Secretion of interleukin-12 (IL-12) (A), IL-4 (B), and IL-10 (C) by PBMCs isolated from control noninfected calves (control) or calves infected with live Mycobacterium avium subsp. paratuberculosis, M. avium subsp. avium (M. avium), M. kansasii, or M. bovis. PBMCs were incubated for 24 h with concanavalin A (ConA) or a whole-cell sonicate of M. avium subsp. paratuberculosis (MPS). Data are expressed as means ± SEM. Significant differences (P < 0.05) between the infection groups and within each in vitro treatment are represented by different letters.

Fig 3

Percentages of CD4 (A) and CD8 (B) T cells from PBMCs isolated from control noninfected calves (control) or calves infected with live Mycobacterium avium subsp. paratuberculosis, M. avium subsp. avium (M. avium), M. kansasii, or M. bovis. Cells are expressed as CD4 or CD8 populations with coexpression of CD25 and CD26 subpopulations, after stimulation with a whole-cell sonicate of M. avium subsp. paratuberculosis (MPS). Data are expressed as means ± SEM. Significant differences (P < 0.05) between the groups are represented by different letters.

Fig 4

Percentages of γδ (gd) T cells (A) and B cells (B) from PBMCs isolated from control noninfected calves (control) or calves infected with live Mycobacterium avium subsp. paratuberculosis, M. avium subsp. avium (M. avium), M. kansasii, or M. bovis.
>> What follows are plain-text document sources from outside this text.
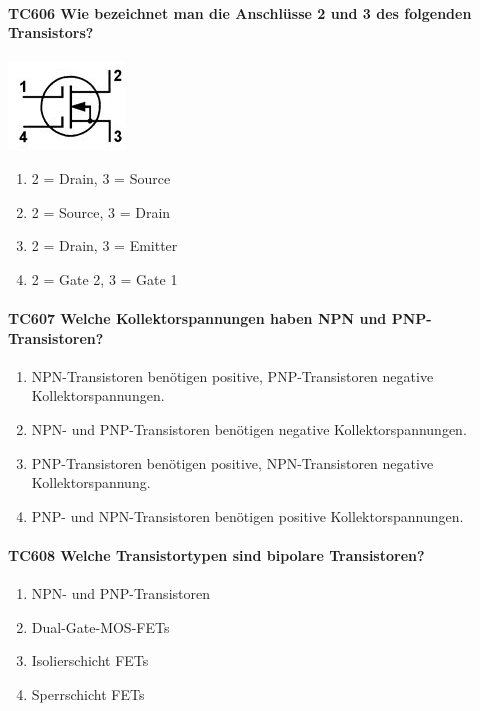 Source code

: \documentclass[8pt]{article}
\begin{document}
\begin{enumerate}
\begin{enumerate}[nolistsep,label=\Alph*]
{\begin{enumerate}[nolistsep,label=\Alph*]
\paragraph*{TC606 Wie bezeichnet man die Anschlüsse 2 und 3 des folgenden Transistors?}
\begin{center}
	\begin{minipage}{\linewidth}
		\centering
		\includegraphics[scale=1.0]{pics/tc606_a.jpg}
	\end{minipage}
\end{center}
\begin{enumerate}[nolistsep,label=\Alph*]
\item 2 = Drain, 3 = Source
\item 2 = Source, 3 = Drain
\item 2 = Drain, 3 = Emitter
\item 2 = Gate 2, 3 = Gate 1
\end{enumerate}

\paragraph*{TC607 Welche Kollektorspannungen haben NPN und PNP-Transistoren?}
\begin{enumerate}[nolistsep,label=\Alph*]
\item NPN-Transistoren benötigen positive, PNP-Transistoren negative Kollektorspannungen.
\item NPN- und PNP-Transistoren benötigen negative Kollektorspannungen.
\item PNP-Transistoren benötigen positive, NPN-Transistoren negative Kollektorspannung.
\item PNP- und NPN-Transistoren benötigen positive Kollektorspannungen.
\end{enumerate}

\paragraph*{TC608 Welche Transistortypen sind bipolare Transistoren?}
\begin{enumerate}[nolistsep,label=\Alph*]
\item NPN- und PNP-Transistoren
\item Dual-Gate-MOS-FETs
\item Isolierschicht FETs
\item Sperrschicht FETs
\end{enumerate}


\end{enumerate}}
\end{enumerate}
\end{enumerate}
\end{document}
Cells are expressed as total γδ T-cell or B-cell populations with coexpression of CD25 and CD26, after stimulation with a whole-cell sonicate of M. avium subsp. paratuberculosis (MPS). Data are expressed as means ± SEM. Significant differences (P < 0.05) between groups are represented by different letters.

Fig 5

Percentage of CD45RO cells from PBMCs isolated from control noninfected calves (control) or calves infected with live Mycobacterium avium subsp. paratuberculosis, M. avium subsp. avium (M. avium), M. kansasii, or M. bovis. Cells are expressed as the total CD45RO population (A), after stimulation with either concanavalin A (ConA), a whole-cell sonicate of M. avium subsp. paratuberculosis (MPS), or pools of recombinant M. avium subsp. paratuberculosis proteins (MAP1, MAP2, MAP3). Subpopulation (%) of CD45RO⁺ CD25⁺ CD26⁺ within CD4, CD8, and γδ T cells (B) after stimulation with a whole-cell sonicate of M. avium subsp. paratuberculosis (MPS). Data are expressed as the mean ± SEM. Significant differences (P < 0.05) between groups are represented by different letters.